It’s not an old bloke’s world?

Updated 10 Feb 2013 - It is an old blokes' world.

This piece was written in 2006. I have added some extra commentary at the end to reflect the growing current trend.  

Articles in recent papers have alluded to the inescapable fact that it is very hard to find a job if you are a man over the age of 45. If you are over that age and have a job, keep it!

I see in a recent Herald, that one of NZ’s larger retail companies has appointed a new brand/marketing, or similar trendy title, national manager. His photo suggests that he is about 22, but is probably near 30. All of the senior appointments on the same day featured men in their late 20s or early 30s. This is usually the case.

There is lots and lots of anecdotal evidence about men over 45 struggling, and failing to find useful jobs. Why is this? These men are all well qualified and experienced. From my extensive working knowledge of men of this age, they are also generally still 100% compos mentis, totally reliable and capable of doing a day’s work at least equal of that of younger men.

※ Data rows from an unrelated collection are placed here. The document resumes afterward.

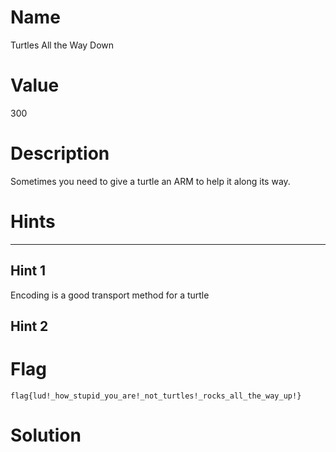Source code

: # Name
Turtles All the Way Down

# Value
300 

# Description
Sometimes you need to give a turtle an ARM to help it along its way.

# Hints
-----------------------------------------------------------------

## Hint 1
Encoding is a good transport method for a turtle

## Hint 2


# Flag
`flag{lud!_how_stupid_you_are!_not_turtles!_rocks_all_the_way_up!}`

# Solution

```

```
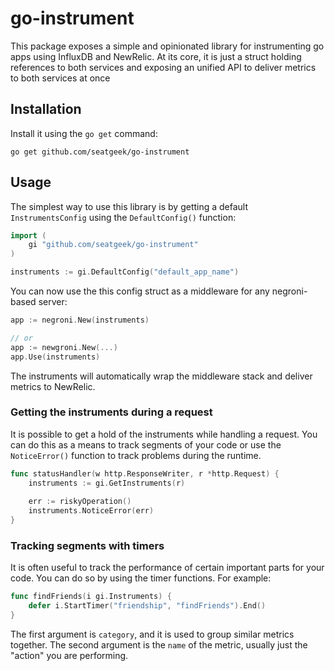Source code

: # go-instrument

This package exposes a simple and opinionated library for instrumenting go apps using InfluxDB and NewRelic.
At its core, it is just a struct holding references to both services and exposing an unified API to deliver
metrics to both services at once

## Installation

Install it using the `go get` command:

    go get github.com/seatgeek/go-instrument

## Usage

The simplest way to use this library is by getting a default `InstrumentsConfig` using the `DefaultConfig()` function:

```go
import (
	gi "github.com/seatgeek/go-instrument"
)

instruments := gi.DefaultConfig("default_app_name")
```

You can now use the this config struct as a middleware for any negroni-based server:

```go
app := negroni.New(instruments)

// or
app := newgroni.New(...)
app.Use(instruments)
```

The instruments will automatically wrap the middleware stack and deliver metrics to NewRelic.

### Getting the instruments during a request

It is possible to get a hold of the instruments while handling a request. You can do this as a
means to track segments of your code or use the `NoticeError()` function to track problems during
the runtime.

```go
func statusHandler(w http.ResponseWriter, r *http.Request) {
	instruments := gi.GetInstruments(r)
	
	err := riskyOperation()
	instruments.NoticeError(err)
}
```

### Tracking segments with timers

It is often useful to track the performance of certain important parts for your code. You can do so
by using the timer functions. For example:

```go
func findFriends(i gi.Instruments) {
	defer i.StartTimer("friendship", "findFriends").End()
}
```

The first argument is `category`, and it is used to group similar metrics together. The second argument
is the `name` of the metric, usually just the "action" you are performing.
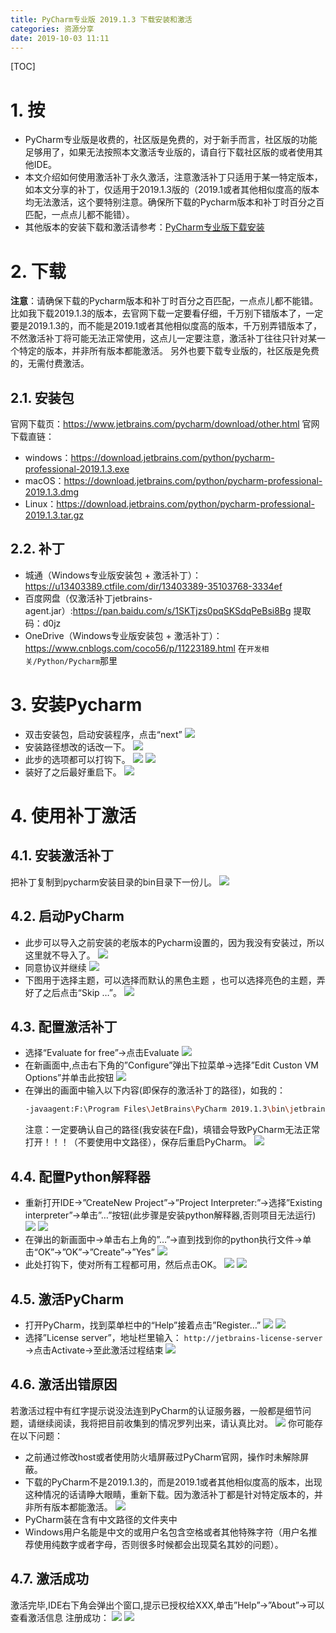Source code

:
 ```yaml
---
title: PyCharm专业版 2019.1.3 下载安装和激活
categories: 资源分享
date: 2019-10-03 11:11
---
```

[TOC]

# 1. 按
* PyCharm专业版是收费的，社区版是免费的，对于新手而言，社区版的功能足够用了，如果无法按照本文激活专业版的，请自行下载社区版的或者使用其他IDE。
* 本文介绍如何使用激活补丁永久激活，注意激活补丁只适用于某一特定版本，如本文分享的补丁，仅适用于2019.1.3版的（2019.1或者其他相似度高的版本均无法激活，这个要特别注意。确保所下载的Pycharm版本和补丁时百分之百匹配，一点点儿都不能错）。
* 其他版本的安装下载和激活请参考：[PyCharm专业版下载安装](https://www.cnblogs.com/coco56/p/11992867.html)

# 2. 下载
**注意**：请确保下载的Pycharm版本和补丁时百分之百匹配，一点点儿都不能错。比如我下载2019.1.3的版本，去官网下载一定要看仔细，千万别下错版本了，一定要是2019.1.3的，而不能是2019.1或者其他相似度高的版本，千万别弄错版本了，不然激活补丁将可能无法正常使用，这点儿一定要注意，激活补丁往往只针对某一个特定的版本，并非所有版本都能激活。
另外也要下载专业版的，社区版是免费的，无需付费激活。
## 2.1. 安装包
官网下载页：https://www.jetbrains.com/pycharm/download/other.html
官网下载直链：
* windows：https://download.jetbrains.com/python/pycharm-professional-2019.1.3.exe
* macOS：https://download.jetbrains.com/python/pycharm-professional-2019.1.3.dmg
* Linux：https://download.jetbrains.com/python/pycharm-professional-2019.1.3.tar.gz


## 2.2. 补丁
* 城通（Windows专业版安装包 + 激活补丁）： https://u13403389.ctfile.com/dir/13403389-35103768-3334ef
* 百度网盘（仅激活补丁jetbrains-agent.jar）:https://pan.baidu.com/s/1SKTjzs0pqSKSdqPeBsi8Bg 提取码：d0jz
* OneDrive（Windows专业版安装包 + 激活补丁）：https://www.cnblogs.com/coco56/p/11223189.html
在`开发相关/Python/Pycharm`那里

# 3. 安装Pycharm
* 双击安装包，启动安装程序，点击“next”
![](https://img-blog.csdnimg.cn/2019071313380199.png?x-oss-process=image/watermark,type_ZmFuZ3poZW5naGVpdGk,shadow_10,text_aHR0cHM6Ly9ibG9nLmNzZG4ubmV0L0NPQ081Ng==,size_16,color_FFFFFF,t_70)
* 安装路径想改的话改一下。
![](https://img-blog.csdnimg.cn/20190721113538317.png?x-oss-process=image/watermark,type_ZmFuZ3poZW5naGVpdGk,shadow_10,text_aHR0cHM6Ly9ibG9nLmNzZG4ubmV0L0NPQ081Ng==,size_16,color_FFFFFF,t_70)
* 此步的选项都可以打钩下。
![](https://img-blog.csdnimg.cn/20191003090142832.png?x-oss-process=image/watermark,type_ZmFuZ3poZW5naGVpdGk,shadow_10,text_aHR0cHM6Ly9ibG9nLmNzZG4ubmV0L0NPQ081Ng==,size_16,color_FFFFFF,t_70)
![](https://img-blog.csdnimg.cn/2019071313390295.png?x-oss-process=image/watermark,type_ZmFuZ3poZW5naGVpdGk,shadow_10,text_aHR0cHM6Ly9ibG9nLmNzZG4ubmV0L0NPQ081Ng==,size_16,color_FFFFFF,t_70)
* 装好了之后最好重启下。
![](https://img-blog.csdnimg.cn/20191003090343175.png?x-oss-process=image/watermark,type_ZmFuZ3poZW5naGVpdGk,shadow_10,text_aHR0cHM6Ly9ibG9nLmNzZG4ubmV0L0NPQ081Ng==,size_16,color_FFFFFF,t_70)

# 4. 使用补丁激活
## 4.1. 安装激活补丁
把补丁复制到pycharm安装目录的bin目录下一份儿。
![](https://img-blog.csdnimg.cn/20190713134255309.png?x-oss-process=image/watermark,type_ZmFuZ3poZW5naGVpdGk,shadow_10,text_aHR0cHM6Ly9ibG9nLmNzZG4ubmV0L0NPQ081Ng==,size_16,color_FFFFFF,t_70)
## 4.2. 启动PyCharm
* 此步可以导入之前安装的老版本的Pycharm设置的，因为我没有安装过，所以这里就不导入了。
![](https://img-blog.csdnimg.cn/20190713144504934.png?x-oss-process=image/watermark,type_ZmFuZ3poZW5naGVpdGk,shadow_10,text_aHR0cHM6Ly9ibG9nLmNzZG4ubmV0L0NPQ081Ng==,size_16,color_FFFFFF,t_70)
* 同意协议并继续
![](https://img-blog.csdnimg.cn/20190713144517636.png?x-oss-process=image/watermark,type_ZmFuZ3poZW5naGVpdGk,shadow_10,text_aHR0cHM6Ly9ibG9nLmNzZG4ubmV0L0NPQ081Ng==,size_16,color_FFFFFF,t_70)
* 下图用于选择主题，可以选择而默认的黑色主题 ，也可以选择亮色的主题，弄好了之后点击“Skip …”。
![](https://img-blog.csdnimg.cn/20191003091156343.png?x-oss-process=image/watermark,type_ZmFuZ3poZW5naGVpdGk,shadow_10,text_aHR0cHM6Ly9ibG9nLmNzZG4ubmV0L0NPQ081Ng==,size_16,color_FFFFFF,t_70)

## 4.3. 配置激活补丁
* 选择“Evaluate for free”->点击Evaluate
![](https://img-blog.csdnimg.cn/20190713144428849.png?x-oss-process=image/watermark,type_ZmFuZ3poZW5naGVpdGk,shadow_10,text_aHR0cHM6Ly9ibG9nLmNzZG4ubmV0L0NPQ081Ng==,size_16,color_FFFFFF,t_70)
* 在新画面中,点击右下角的”Configure”弹出下拉菜单->选择”Edit Custon VM Options”并单击此按钮
![](https://img-blog.csdnimg.cn/20190713145434588.png?x-oss-process=image/watermark,type_ZmFuZ3poZW5naGVpdGk,shadow_10,text_aHR0cHM6Ly9ibG9nLmNzZG4ubmV0L0NPQ081Ng==,size_16,color_FFFFFF,t_70)
* 在弹出的画面中输入以下内容(即保存的激活补丁的路径)，如我的：
    ```bash
    -javaagent:F:\Program Files\JetBrains\PyCharm 2019.1.3\bin\jetbrains-agent.jar
    ```
    注意：一定要确认自己的路径(我安装在F盘)，填错会导致PyCharm无法正常打开！！！（不要使用中文路径），保存后重启PyCharm。
![](https://img-blog.csdnimg.cn/20190713145516401.png?x-oss-process=image/watermark,type_ZmFuZ3poZW5naGVpdGk,shadow_10,text_aHR0cHM6Ly9ibG9nLmNzZG4ubmV0L0NPQ081Ng==,size_16,color_FFFFFF,t_70)

## 4.4. 配置Python解释器
* 重新打开IDE->”CreateNew Project”->”Project Interpreter:”->选择”Existing interpreter”->单击”…”按钮(此步骤是安装python解释器,否则项目无法运行)
![](https://imgconvert.csdnimg.cn/aHR0cHM6Ly9pLmxvbGkubmV0LzIwMTkvMDcvMTMvNWQyOTg0YWZhMzNjYzM2MjE3LnBuZw)
![](https://img-blog.csdnimg.cn/20190713145534804.png?x-oss-process=image/watermark,type_ZmFuZ3poZW5naGVpdGk,shadow_10,text_aHR0cHM6Ly9ibG9nLmNzZG4ubmV0L0NPQ081Ng==,size_16,color_FFFFFF,t_70)
* 在弹出的新画面中->单击右上角的”…”->直到找到你的python执行文件->单击“OK”->”OK”->”Create”->”Yes”
![](https://img-blog.csdnimg.cn/20190713145551160.png?x-oss-process=image/watermark,type_ZmFuZ3poZW5naGVpdGk,shadow_10,text_aHR0cHM6Ly9ibG9nLmNzZG4ubmV0L0NPQ081Ng==,size_16,color_FFFFFF,t_70)
* 此处打钩下，使对所有工程都可用，然后点击OK。
![](https://imgconvert.csdnimg.cn/aHR0cHM6Ly9pLmxvbGkubmV0LzIwMTkvMDcvMTMvNWQyOTg1NmQ3NjAzMjY5NzY1LnBuZw)
![](https://imgconvert.csdnimg.cn/aHR0cHM6Ly9pLmxvbGkubmV0LzIwMTkvMDcvMTMvNWQyOTg1N2U5YmJlOTg4OTM5LnBuZw)

## 4.5. 激活PyCharm
* 打开PyCharm，找到菜单栏中的“Help”接着点击”Register…”
![](https://imgconvert.csdnimg.cn/aHR0cHM6Ly9pLmxvbGkubmV0LzIwMTkvMDcvMTMvNWQyOTg1OTBkNTUyMTk0NjIxLnBuZw)
![](https://imgconvert.csdnimg.cn/aHR0cHM6Ly9pLmxvbGkubmV0LzIwMTkvMDcvMTMvNWQyOTg1YjhjODY0OTk2ODU1LnBuZw)
* 选择”License server”，地址栏里输入： `http://jetbrains-license-server` ->点击Activate->至此激活过程结束
![](https://img-blog.csdnimg.cn/2019071409291416.png?x-oss-process=image/watermark,type_ZmFuZ3poZW5naGVpdGk,shadow_10,text_aHR0cHM6Ly9ibG9nLmNzZG4ubmV0L0NPQ081Ng==,size_16,color_FFFFFF,t_70)

## 4.6. 激活出错原因
若激活过程中有红字提示说没法连到PyCharm的认证服务器，一般都是细节问题，请继续阅读，我将把目前收集到的情况罗列出来，请认真比对。
![](https://img-blog.csdnimg.cn/20190720180730118.png?x-oss-process=image/watermark,type_ZmFuZ3poZW5naGVpdGk,shadow_10,text_aHR0cHM6Ly9ibG9nLmNzZG4ubmV0L0NPQ081Ng==,size_16,color_FFFFFF,t_70)
你可能存在以下问题：
* 之前通过修改host或者使用防火墙屏蔽过PyCharm官网，操作时未解除屏蔽。
* 下载的PyCharm不是2019.1.3的，而是2019.1或者其他相似度高的版本，出现这种情况的话请睁大眼睛，重新下载。因为激活补丁都是针对特定版本的，并非所有版本都能激活。
![](https://img-blog.csdnimg.cn/20190721003714928.png?x-oss-process=image/watermark,type_ZmFuZ3poZW5naGVpdGk,shadow_10,text_aHR0cHM6Ly9ibG9nLmNzZG4ubmV0L0NPQ081Ng==,size_16,color_FFFFFF,t_70)
* PyCharm装在含有中文路径的文件夹中
* Windows用户名能是中文的或用户名包含空格或者其他特殊字符（用户名推荐使用纯数字或者字母，否则很多时候都会出现莫名其妙的问题）。

## 4.7. 激活成功
激活完毕,IDE右下角会弹出个窗口,提示已授权给XXX,单击”Help”->”About”->可以查看激活信息
注册成功：
![](https://img-blog.csdnimg.cn/20190713152102712.png?x-oss-process=image/watermark,type_ZmFuZ3poZW5naGVpdGk,shadow_10,text_aHR0cHM6Ly9ibG9nLmNzZG4ubmV0L0NPQ081Ng==,size_16,color_FFFFFF,t_70)
![](https://img-blog.csdnimg.cn/20190802204834939.png?x-oss-process=image/watermark,type_ZmFuZ3poZW5naGVpdGk,shadow_10,text_aHR0cHM6Ly9ibG9nLmNzZG4ubmV0L0NPQ081Ng==,size_16,color_FFFFFF,t_70)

Look at farmers as a case in point. Most farmers are over 45 and these are always the most successful as in farming, as all things, nothing counts for experience earned in the universities of life and trial and error.

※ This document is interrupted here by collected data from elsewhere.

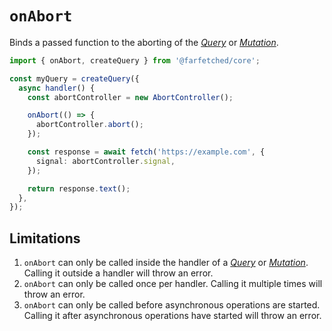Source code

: # `onAbort` <Badge type="tip" text="since v0.12" />

Binds a passed function to the aborting of the [_Query_](/api/primitives/query) or [_Mutation_](/api/primitives/mutation).

```ts
import { onAbort, createQuery } from '@farfetched/core';

const myQuery = createQuery({
  async handler() {
    const abortController = new AbortController();

    onAbort(() => {
      abortController.abort();
    });

    const response = await fetch('https://example.com', {
      signal: abortController.signal,
    });

    return response.text();
  },
});
```

## Limitations

1. `onAbort` can only be called inside the handler of a [_Query_](/api/primitives/query) or [_Mutation_](/api/primitives/mutation). Calling it outside a handler will throw an error.
2. `onAbort` can only be called once per handler. Calling it multiple times will throw an error.
3. `onAbort` can only be called before asynchronous operations are started. Calling it after asynchronous operations have started will throw an error.
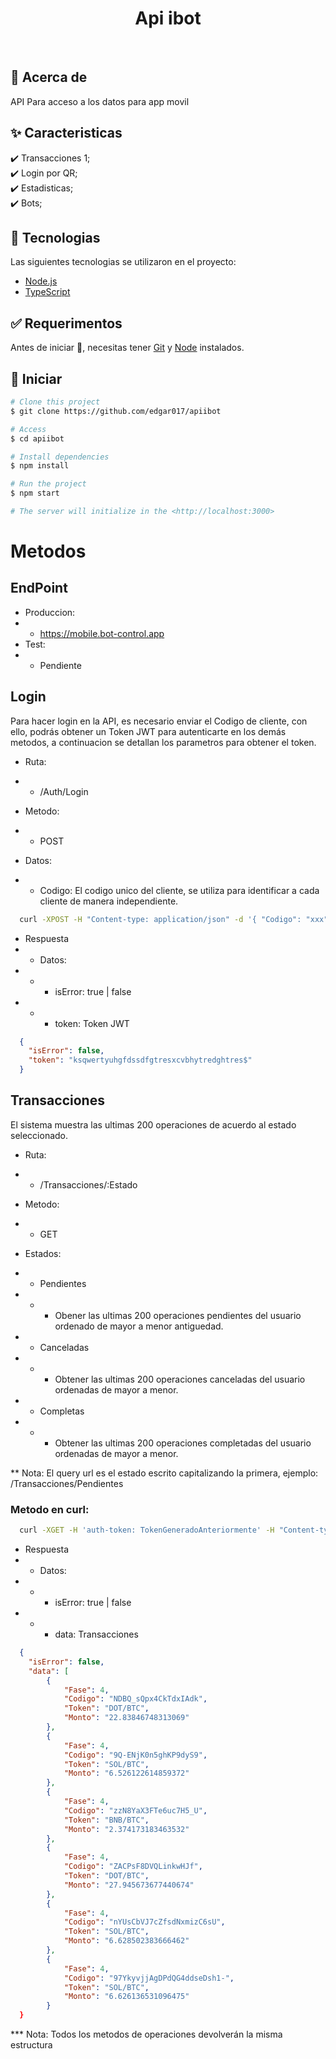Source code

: <h1 align="center">Api ibot</h1>


<br>

## :dart: Acerca de ##

API Para acceso a los datos para app movil

## :sparkles: Caracteristicas ##

:heavy_check_mark: Transacciones 1;\
:heavy_check_mark: Login por QR;\
:heavy_check_mark: Estadisticas;\
:heavy_check_mark: Bots;

## :rocket: Tecnologias ##

Las siguientes tecnologias se utilizaron en el proyecto:

- [Node.js](https://nodejs.org/en/)
- [TypeScript](https://www.typescriptlang.org/)

## :white_check_mark: Requerimentos ##

Antes de iniciar :checkered_flag:, necesitas tener [Git](https://git-scm.com) y [Node](https://nodejs.org/en/) instalados.

## :checkered_flag: Iniciar ##

```bash
# Clone this project
$ git clone https://github.com/edgar017/apiibot

# Access
$ cd apiibot

# Install dependencies
$ npm install

# Run the project
$ npm start

# The server will initialize in the <http://localhost:3000>
```

# Metodos #

## EndPoint ##

- Produccion: 
- - https://mobile.bot-control.app
- Test: 
- - Pendiente



## Login ##

Para hacer login en la API, es necesario enviar el Codigo de cliente, con ello, podrás obtener un Token JWT para autenticarte en los demás metodos, a continuacion se detallan los parametros para obtener el token.

- Ruta:
- - /Auth/Login

- Metodo: 
- - POST

- Datos: 
- - Codigo: El codigo unico del cliente, se utiliza para identificar a cada cliente de manera independiente.

```bash
  curl -XPOST -H "Content-type: application/json" -d '{ "Codigo": "xxx"}' 'https://mobile.bot-control.app/Auth/Login'
```

- Respuesta
- - Datos: 
- - - isError: true | false
- - - token: Token JWT

```json
  {
    "isError": false,
    "token": "ksqwertyuhgfdssdfgtresxcvbhytredghtres$"
  }
```

## Transacciones ##

El sistema muestra las ultimas 200 operaciones de acuerdo al estado seleccionado.

- Ruta:
- - /Transacciones/:Estado

- Metodo:
- - GET 


- Estados:
 - - Pendientes
 - - - Obener las ultimas 200 operaciones pendientes del usuario ordenado de mayor a menor antiguedad.
 - - Canceladas
  - - - Obtener las ultimas 200 operaciones canceladas del usuario ordenadas de mayor a menor.
  - - Completas
  - - - Obtener las ultimas 200 operaciones completadas del usuario ordenadas de mayor a menor.

  ** Nota: El query url es el estado escrito capitalizando la primera, ejemplo: /Transacciones/Pendientes

### Metodo en curl: ###

```bash
  curl -XGET -H 'auth-token: TokenGeneradoAnteriormente' -H "Content-type: application/json"  'https://mobile.bot-control.app/Transacciones/Pendientes'
```

- Respuesta
- - Datos: 
- - - isError: true | false
- - - data: Transacciones

```json
  {
    "isError": false,
    "data": [
        {
            "Fase": 4,
            "Codigo": "NDBQ_sQpx4CkTdxIAdk",
            "Token": "DOT/BTC",
            "Monto": "22.83846748313069"
        },
        {
            "Fase": 4,
            "Codigo": "9Q-ENjK0n5ghKP9dyS9",
            "Token": "SOL/BTC",
            "Monto": "6.526122614859372"
        },
        {
            "Fase": 4,
            "Codigo": "zzN8YaX3FTe6uc7H5_U",
            "Token": "BNB/BTC",
            "Monto": "2.374173183463532"
        },
        {
            "Fase": 4,
            "Codigo": "ZACPsF8DVQLinkwHJf",
            "Token": "DOT/BTC",
            "Monto": "27.945673677440674"
        },
        {
            "Fase": 4,
            "Codigo": "nYUsCbVJ7cZfsdNxmizC6sU",
            "Token": "SOL/BTC",
            "Monto": "6.628502383666462"
        },
        {
            "Fase": 4,
            "Codigo": "97YkyvjjAgDPdQG4ddseDsh1-",
            "Token": "SOL/BTC",
            "Monto": "6.626136531096475"
        }
  }
```

*** Nota: Todos los metodos de operaciones devolverán la misma estructura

There is a simple answer, and the brewery appointment shows it up neatly. Humans are creatures of habit. If at the age of 40, you drink XYZ beer, drive an Australian 6 cylinder car and have been in your present job for four or five years, you will probably own a house with a small mortgage and be pretty set in your ways. You are unlikely to change from eating Weetbix for breakfast and are very unlikely to be persuaded to buy a new type of boogie board, or change the brands you know and trust through finding the one which suits your needs best.

In short, you are unlikely to be swayed by some marketing campaign dreamt up by a graduate in his marketing thesis last year.

Younger people are as you were, far more impressionable. That is why young men get drunk and throw up, sow wild oats, go bungy jumping and say idiot things like "awesome" or "sweet as". Some older men still indulge in these fanciful pursuits, chasing their lost youth, but they don't really count.

It is simple therefore to take this to its obvious next step, that impressionable 23 year old bloke will try a new brand of beer, underpants etc. and will not want to be talked into it by some bloke his father’s age. At this age, a young man is still in rebellion against his parents to some degree and is just not going to listen.

Ok, those are the facts. How do we change things? The answer is just as obvious. Young people may be swayed by marketing campaigns, but we gents of older years own the world!

As soon as the generation of baby boomers realise that they actually have all the power through ownership of all the assets, we will be able to change the way the world thinks. Take a look at share ownership. The majority of shares are owned by institutions. The overwhelming majority of funds invested in these institutions is owned by people over 40, for the plain and simple reason that they have been investing for longer.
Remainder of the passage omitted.